Stardust Drift: The Comet’s Lament
Stardust Drift: The Comet’s Lament
Caches of hope glide through the folds of space. Shiro Ueda, a girl who dreams of peace, pilots her battered fighter toward the heart of the Magnus Belt as the arc opens.
She lost her brother last year to a ghost ship near the failed Vitras Colony. Still, she won’t stop till she finds out what took him away.
Nara, her AI, floats in the cockpit, blinking with emerald light. Silent, but always tilting her ’head,’ like she could nod. Kael Drumm appears on the screen, long jacket tossed over his suit, teeth gleaming as he grins.
“You sure ’bout this, Starbrave?” he teases, his voice a challenge.
Shiro barely smirks. “Afraid? Chickening out? Nara and I can handle this—some strange light can’t scare off the great Kael Drumm.” Yet her fingers grip the worn controls a bit tighter.
Do you think you’d jump blind into a thunderstorm of comets, just for a rumor? Some do.
Dev, the old engineer, folds maps and turns off feeds to give advice only once. “Find the Iron Comet. Don’t chase ghosts. Just shine light. Smash if you must. Come home alive.” No one listens. They slip between asteroids shaped like broken gods.
The ghost ship hangs out from a crushed moon, its body split and roots grown to the rock. Orange fungus leaks out of its deck plates, dripping into space, making new stars. Nara says, “Reading vital signals…none friendly.”

Kael charges in guns-first, his shadows twisting against the sun. Shiro, though, runs scans and drones. She hears static—a child’s question. Is she losing her mind?
The arc lyrics shift as the crew dodges old trap mines rigged to sing pop music. Who would hang ninety-year-old speakers from hulls, just to greet the dead?

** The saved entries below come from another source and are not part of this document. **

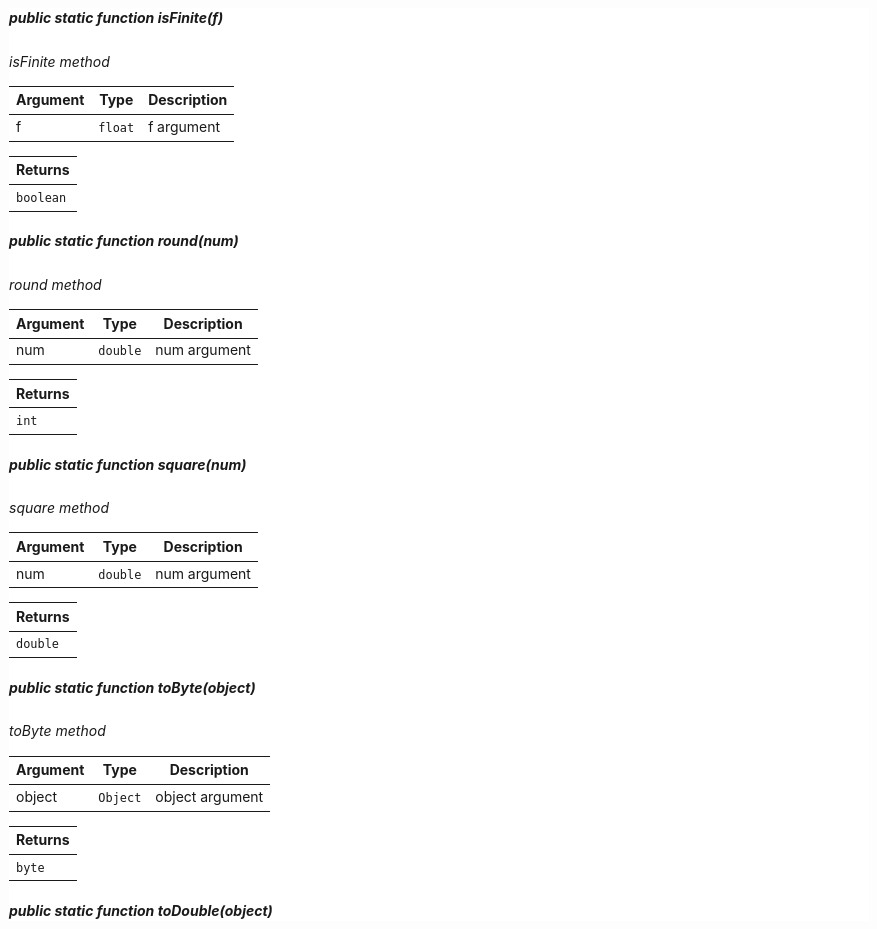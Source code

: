 
##### <a id='isfinite'></a>public static function __isFinite__(f)

_isFinite method_

Argument | Type | Description  
--- | --- | --- 
f | `float` | f argument

Returns | 
--- | 
`boolean` |


##### <a id='round'></a>public static function __round__(num)

_round method_

Argument | Type | Description  
--- | --- | --- 
num | `double` | num argument

Returns | 
--- | 
`int` |


##### <a id='square'></a>public static function __square__(num)

_square method_

Argument | Type | Description  
--- | --- | --- 
num | `double` | num argument

Returns | 
--- | 
`double` |


##### <a id='tobyte'></a>public static function __toByte__(object)

_toByte method_

Argument | Type | Description  
--- | --- | --- 
object | `Object` | object argument

Returns | 
--- | 
`byte` |


##### <a id='todouble'></a>public static function __toDouble__(object)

Once aboard, every panel leaks the same signal—a morphing picture of Shiro’s brother waving from some pocket universe, but his voice isn’t right. Does the soul live on in rusting machines? Who loaded the VI with faked memories?
More are trapped: Kael can’t shoot models fast enough as shapes crawl from the ship’s walls, flickering in and out. Some look hopeful. Others have too many limbs. There’s a sense they’re protecting something deep below.
Shiro faces a coded door, lit by soft blue runes. As she types, Nara warns, quietly: “Incoming Q-factor spike. It’s a mind mirror echo. Careful…”
The door blacks out the world. Darkness floods their senses. Noise like drumbeats. Then the arc bends again. Shiro floats inside perfect calm, meeting someone with her brother’s eyes—and yet none of his kindness.
“Dormant Lilacs, now woken,” the echo says. “You lost or waiting to join us, husk?”
The first phase ends with light pouring over Shiro, Nara rebooting all systems, Kael battered after fighting echoes, and the real secret peeling open: the IXI Archive—the non-living heart of Magnus, and maybe, Shiro’s woken brother still trapped inside.
Would you step deeper, not knowing who you might become? At the edge of transmission, Nara breaks the spell. “Live wire: you pulled the core.”
Fade to black, questions left spinning as comets split wider around their battered ship. Shiro locks eyes with Kael one last time in silhouette. “You in for what’s next? Or do we run?”

No answers. Just the howl of the lost across time… and the next episode’s glimmer seen faint through a crack in the archive hull.